WebSocket API¶
A majority of the communication between the Willow backend and frontend occurs over a WebSocket connection using SocketIO. WebSocket was chosen over HTTP because the Willow backend needs to be able to push the results of potentially long running data operations without the frontend being forced to continuously poll for results.

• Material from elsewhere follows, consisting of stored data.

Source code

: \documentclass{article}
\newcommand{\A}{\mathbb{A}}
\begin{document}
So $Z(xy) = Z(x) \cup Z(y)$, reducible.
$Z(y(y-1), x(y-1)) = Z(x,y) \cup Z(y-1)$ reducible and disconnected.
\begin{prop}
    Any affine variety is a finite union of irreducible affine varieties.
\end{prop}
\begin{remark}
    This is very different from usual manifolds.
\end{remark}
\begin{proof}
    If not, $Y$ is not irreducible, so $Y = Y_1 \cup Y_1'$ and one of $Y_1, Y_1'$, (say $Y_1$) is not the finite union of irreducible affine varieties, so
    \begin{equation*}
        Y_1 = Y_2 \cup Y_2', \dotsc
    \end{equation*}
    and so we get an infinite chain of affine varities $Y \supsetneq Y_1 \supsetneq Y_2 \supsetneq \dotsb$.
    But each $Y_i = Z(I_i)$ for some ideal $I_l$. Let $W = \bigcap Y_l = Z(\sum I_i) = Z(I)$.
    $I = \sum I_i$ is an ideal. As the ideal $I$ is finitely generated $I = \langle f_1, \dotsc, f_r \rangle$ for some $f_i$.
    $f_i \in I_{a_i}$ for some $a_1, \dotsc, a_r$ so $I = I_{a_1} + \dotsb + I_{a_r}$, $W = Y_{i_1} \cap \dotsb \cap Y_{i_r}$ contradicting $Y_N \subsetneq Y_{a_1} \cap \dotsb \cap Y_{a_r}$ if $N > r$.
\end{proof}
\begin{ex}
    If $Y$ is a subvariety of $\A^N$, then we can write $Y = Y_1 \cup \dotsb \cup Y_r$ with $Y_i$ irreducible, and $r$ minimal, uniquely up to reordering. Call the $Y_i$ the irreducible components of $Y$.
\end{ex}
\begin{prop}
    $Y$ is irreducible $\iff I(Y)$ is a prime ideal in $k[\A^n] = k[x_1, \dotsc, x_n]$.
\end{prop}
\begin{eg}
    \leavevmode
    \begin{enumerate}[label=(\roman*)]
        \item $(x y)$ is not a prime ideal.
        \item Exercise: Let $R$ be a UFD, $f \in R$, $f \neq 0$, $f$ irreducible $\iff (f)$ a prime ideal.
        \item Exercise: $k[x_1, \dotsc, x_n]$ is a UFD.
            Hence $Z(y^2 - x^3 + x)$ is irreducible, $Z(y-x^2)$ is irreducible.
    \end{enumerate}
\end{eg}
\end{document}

Request Message Structure¶
WebSocket messages made with SocketIO consist of a title and JSON body. Our WebSocket API defines a common structure to requests:
Title
<String>
Body
{
'operation': <String>,
'sessionID': <String>,
'requestID': <String>,
...request-specific key-value pairs...
}
Message title must match one of the defined API requests.
Value for sessionID
identifies the dataset the operation will be performed on and is a 30 character long hexadecimal string which gets returned after successfully uploading a new dataset.
Value for requestID
does not affect how the server performs the operation, but should be a unique string that the message sender remembers in order to identify the corresponding response message received from the backend.
Value for operation
must match the message title.
Example Request¶
Title
changeColumnDataType
Body
{ 'operation': 'changeColumnDataType', 'sessionID': '617646cb1e421f72b7e742dbdbd4cb', 'requestID': '0002a43e', 'column': 'Date', 'newDataType': 'datetime64' }
Response Message Structure¶
After a well-formed request message for an operation is received and parsed by the Willow backend, the operation gets queued. Once the backend performs and completes the operation, a SocketIO response message with the following structure is sent to the client:
Title
<String>
Body
{
'operation': <String>
'sessionID': <String>,
'requestID': <String>,
'success': <Boolean>,
'error': <String>,
'errorDescription': <String>,
...request-specific response key-value pairs...
}
The message title and value for operation
in the body will both holding the
name of the original operation. Besides operation
, requestID
and sessionID
will also be identical to the values specified in the original request, allowing the client to identify
which request the response corresponds to.
error
and errorDescription
keys will only be present in the response body if success
is false
, meaning the operation failed.
Requests¶
The Willow WebSocket API defines the following requests. Note that the headings are the request names which should be supplied as the title of the SocketIO message.
metadata
¶
Requests the metadata for a dataset. Metadata includes information such as dataset size (no. of rows and columns) and column names and datatypes.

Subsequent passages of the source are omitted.